### [YOUR TASK]
All lines holding the word "application" in the listing below need to be copied.

### [PROVIDED INFORMATION]

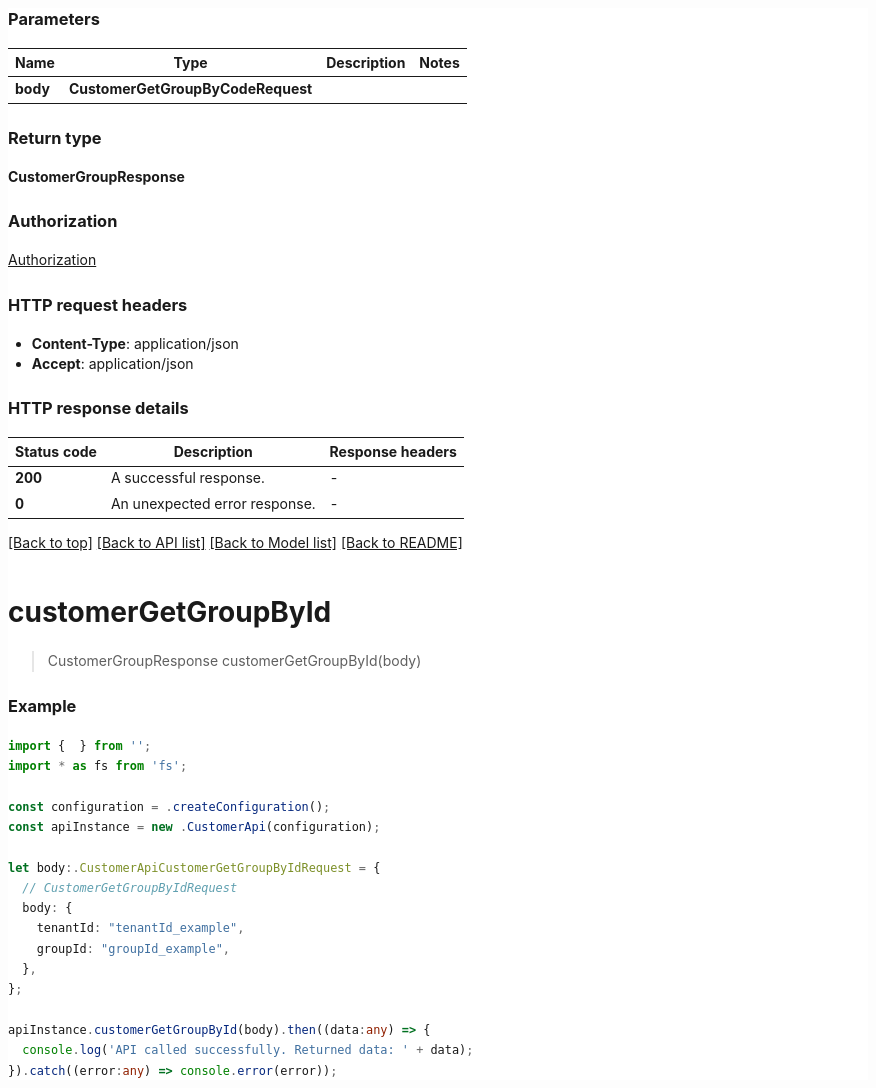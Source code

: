 
### Parameters

Name | Type | Description  | Notes
------------- | ------------- | ------------- | -------------
 **body** | **CustomerGetGroupByCodeRequest**|  |


### Return type

**CustomerGroupResponse**

### Authorization

[Authorization](README.md#Authorization)

### HTTP request headers

 - **Content-Type**: application/json
 - **Accept**: application/json


### HTTP response details
| Status code | Description | Response headers |
|-------------|-------------|------------------|
**200** | A successful response. |  -  |
**0** | An unexpected error response. |  -  |

[[Back to top]](#) [[Back to API list]](README.md#documentation-for-api-endpoints) [[Back to Model list]](README.md#documentation-for-models) [[Back to README]](README.md)

# **customerGetGroupById**
> CustomerGroupResponse customerGetGroupById(body)


### Example


```typescript
import {  } from '';
import * as fs from 'fs';

const configuration = .createConfiguration();
const apiInstance = new .CustomerApi(configuration);

let body:.CustomerApiCustomerGetGroupByIdRequest = {
  // CustomerGetGroupByIdRequest
  body: {
    tenantId: "tenantId_example",
    groupId: "groupId_example",
  },
};

apiInstance.customerGetGroupById(body).then((data:any) => {
  console.log('API called successfully. Returned data: ' + data);
}).catch((error:any) => console.error(error));
```
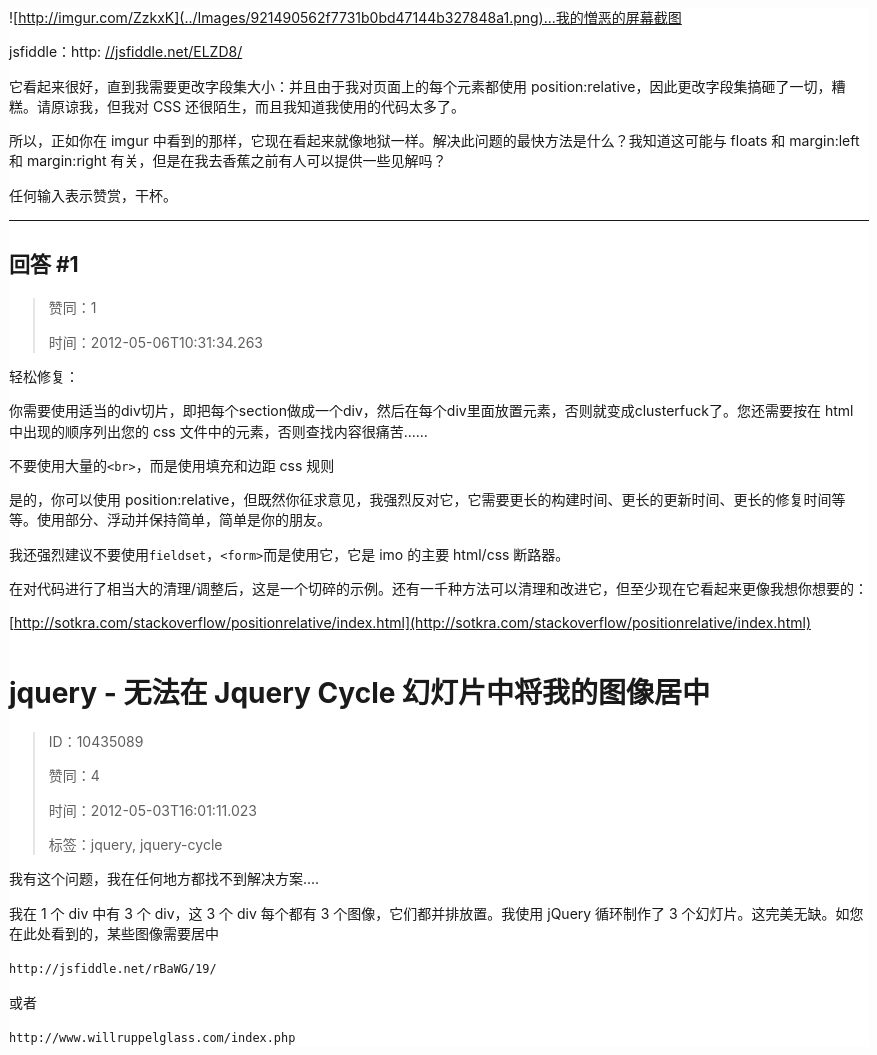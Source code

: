![http://imgur.com/ZzkxK](../Images/921490562f7731b0bd47144b327848a1.png)...我的憎恶的屏幕截图

jsfiddle：http: [//jsfiddle.net/ELZD8/](http://jsfiddle.net/ELZD8/)

它看起来很好，直到我需要更改字段集大小：并且由于我对页面上的每个元素都使用 position:relative，因此更改字段集搞砸了一切，糟糕。请原谅我，但我对 CSS 还很陌生，而且我知道我使用的代码太多了。

所以，正如你在 imgur 中看到的那样，它现在看起来就像地狱一样。解决此问题的最快方法是什么？我知道这可能与 floats 和 margin:left 和 margin:right 有关，但是在我去香蕉之前有人可以提供一些见解吗？

任何输入表示赞赏，干杯。

* * *

## 回答 #1

> 赞同：1
> 
> 时间：2012-05-06T10:31:34.263

轻松修复：

你需要使用适当的div切片，即把每个section做成一个div，然后在每个div里面放置元素，否则就变成clusterfuck了。您还需要按在 html 中出现的顺序列出您的 css 文件中的元素，否则查找内容很痛苦......

不要使用大量的`<br>`，而是使用填充和边距 css 规则

是的，你可以使用 position:relative，但既然你征求意见，我强烈反对它，它需要更长的构建时间、更长的更新时间、更长的修复时间等等。使用部分、浮动并保持简单，简单是你的朋友。

我还强烈建议不要使用`fieldset`，`<form>`而是使用它，它是 imo 的主要 html/css 断路器。

在对代码进行了相当大的清理/调整后，这是一个切碎的示例。还有一千种方法可以清理和改进它，但至少现在它看起来更像我想你想要的：

[http://sotkra.com/stackoverflow/positionrelative/index.html](http://sotkra.com/stackoverflow/positionrelative/index.html)

# jquery - 无法在 Jquery Cycle 幻灯片中将我的图像居中

> ID：10435089
> 
> 赞同：4
> 
> 时间：2012-05-03T16:01:11.023
> 
> 标签：jquery, jquery-cycle

我有这个问题，我在任何地方都找不到解决方案....

我在 1 个 div 中有 3 个 div，这 3 个 div 每个都有 3 个图像，它们都并排放置。我使用 jQuery 循环制作了 3 个幻灯片。这完美无缺。如您在此处看到的，某些图像需要居中

```
http://jsfiddle.net/rBaWG/19/ 
```

或者

```
http://www.willruppelglass.com/index.php 
```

### [RESPONSE]
 - **Content-Type**: application/json
 - **Accept**: application/json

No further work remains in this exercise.